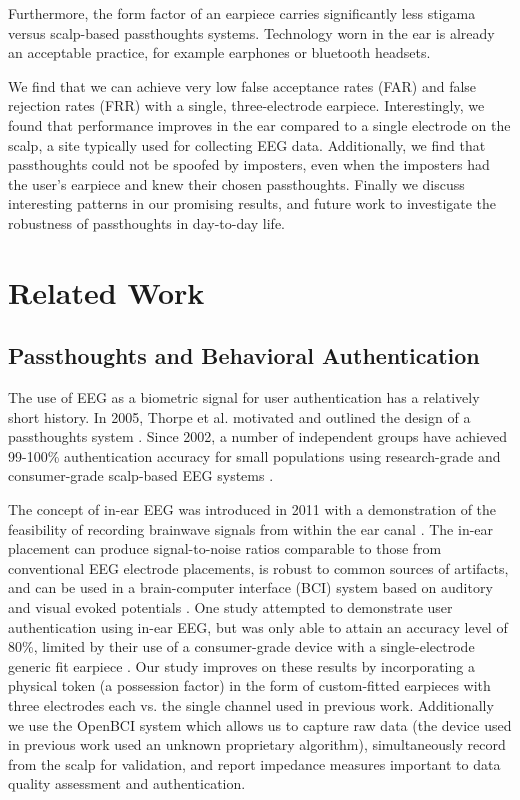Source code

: \documentclass{sigchi}
\begin{document}
Furthermore, the form factor of an earpiece carries significantly less stigama versus scalp-based passthoughts systems. Technology worn in the ear is already an acceptable practice, for example earphones or bluetooth headsets.

We find that we can achieve very low false acceptance rates (FAR) and false rejection rates (FRR) with a single, 
three-electrode earpiece. Interestingly, we found that performance improves in the ear compared to a single electrode on the scalp, a site typically used for collecting EEG data. Additionally, we find that passthoughts could not be spoofed by imposters, even when the imposters had the user's earpiece and knew their chosen passthoughts. Finally we discuss interesting patterns in our promising results, and future work to investigate the robustness of passthoughts in day-to-day life.

\section{Related Work}

\subsection{Passthoughts and Behavioral Authentication}
The use of EEG as a biometric signal for user authentication has a relatively short history.
In 2005, Thorpe et al. motivated and outlined the design of a passthoughts system \cite{Thorpe2005}.
Since 2002, a number of independent groups have achieved 99-100\% authentication accuracy for small populations using research-grade and consumer-grade scalp-based EEG systems \cite{Poulos2002,Marcel2007a,Ashby2011,Chuang2013b}.

The concept of in-ear EEG was introduced in 2011 with a demonstration of the feasibility of recording brainwave signals from within the ear canal \cite{Looney2011}. The in-ear placement can produce signal-to-noise ratios comparable to those from conventional EEG electrode placements, is robust to common sources of artifacts, and can be used in a brain-computer interface (BCI) system based on auditory and visual evoked potentials \cite{Kidmose2013a}. One study attempted to demonstrate user authentication using in-ear EEG, but was only able to attain an accuracy level of 80\%, limited by their use of a consumer-grade device with a single-electrode generic fit earpiece \cite{curran2016passthoughts}. Our study improves on these results by incorporating a physical token (a possession factor) in the form of custom-fitted earpieces with three electrodes each vs. the single channel used in previous work. Additionally we use the OpenBCI system which allows us to capture raw data (the device used in previous work used an unknown proprietary algorithm), simultaneously record from the scalp for validation, and report impedance measures important to data quality assessment and authentication.
\end{document}
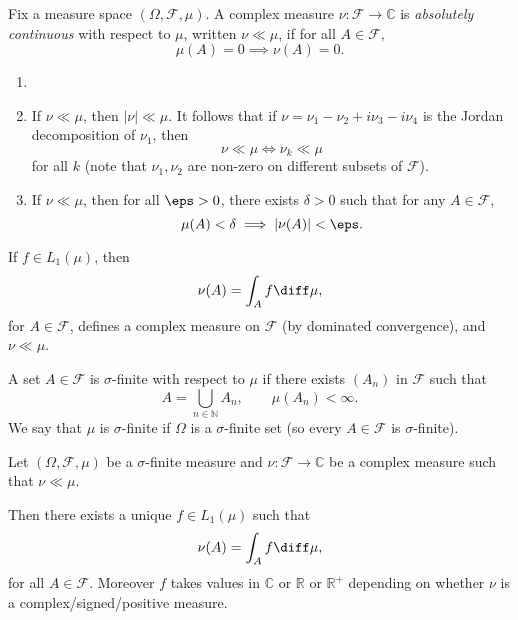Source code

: \documentclass[12pt]{article}
\begin{document}

\begin{definition}
	Fix a measure space $(\Omega, \mathcal{F}, \mu)$. A complex measure $\nu : \mathcal{F} \to \mathbb{C}$ is \emph{absolutely continuous} with respect to $\mu$, written $\nu \ll \mu$, if for all $A \in \mathcal{F}$,
	\[
	\mu(A) = 0 \implies \nu(A) = 0.
	\]
\end{definition}

\begin{remark}
	\begin{enumerate}
		\item[]
		\item If $\nu \ll \mu$, then $|\nu| \ll \mu$. It follows that if $\nu = \nu_1 - \nu_2 + i \nu_3 - i \nu_4$ is the Jordan decomposition of $\nu_1$, then 
			\[
			\nu \ll \mu \iff \nu_k \ll \mu
			\]
			for all $k$ (note that $\nu_1, \nu_2$ are non-zero on different subsets of $\mathcal{F}$).
		\item If $\nu \ll \mu$, then for all $\eps > 0$, there exists $\delta > 0$ such that for any $A \in \mathcal{F}$,
			\[
			\mu(A) < \delta \implies |\nu(A)| < \eps.
			\]
	\end{enumerate}
\end{remark}

\begin{exbox}
	If $f \in L_1(\mu)$, then
	\[
	\nu(A) = \int_A f \diff \mu,
	\]
	for $A \in \mathcal{F}$, defines a complex measure on $\mathcal{F}$ (by dominated convergence), and $\nu \ll \mu$.
\end{exbox}

\begin{definition}
	A set $A \in \mathcal{F}$ is $\sigma$-finite with respect to $\mu$ if there exists $(A_n)$ in $\mathcal{F}$ such that
	\[
	A = \bigcup_{n \in \mathbb{N}} A_n, \qquad \mu(A_n) < \infty.
	\]
	We say that $\mu$ is $\sigma$-finite if $\Omega$ is a $\sigma$-finite set (so every $A \in \mathcal{F}$ is $\sigma$-finite).
\end{definition}

\begin{theorem}
	Let $(\Omega, \mathcal{F}, \mu)$ be a $\sigma$-finite measure and $\nu : \mathcal{F} \to \mathbb{C}$ be a complex measure such that $\nu \ll \mu$.

	Then there exists a unique $f \in L_1(\mu)$ such that
	\[
	\nu(A) = \int_A f \diff \mu,
	\]
	for all $A \in \mathcal{F}$. Moreover $f$ takes values in $\mathbb{C}$ or $\mathbb{R}$ or $\mathbb{R}^+$ depending on whether $\nu$ is a complex/signed/positive measure.
\end{theorem}
\end{document}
——————
• **What you should do**:
Copy only this part of the entries above: the line with "The use of EEG", the line with "Since 2002, a", and the lines between, all exactly as written.

• **Solved problem**:
The use of EEG as a biometric signal for user authentication has a relatively short history.
In 2005, Thorpe et al. motivated and outlined the design of a passthoughts system \cite{Thorpe2005}.
Since 2002, a number of independent groups have achieved 99-100\% authentication accuracy for small populations using research-grade and consumer-grade scalp-based EEG systems \cite{Poulos2002,Marcel2007a,Ashby2011,Chuang2013b}.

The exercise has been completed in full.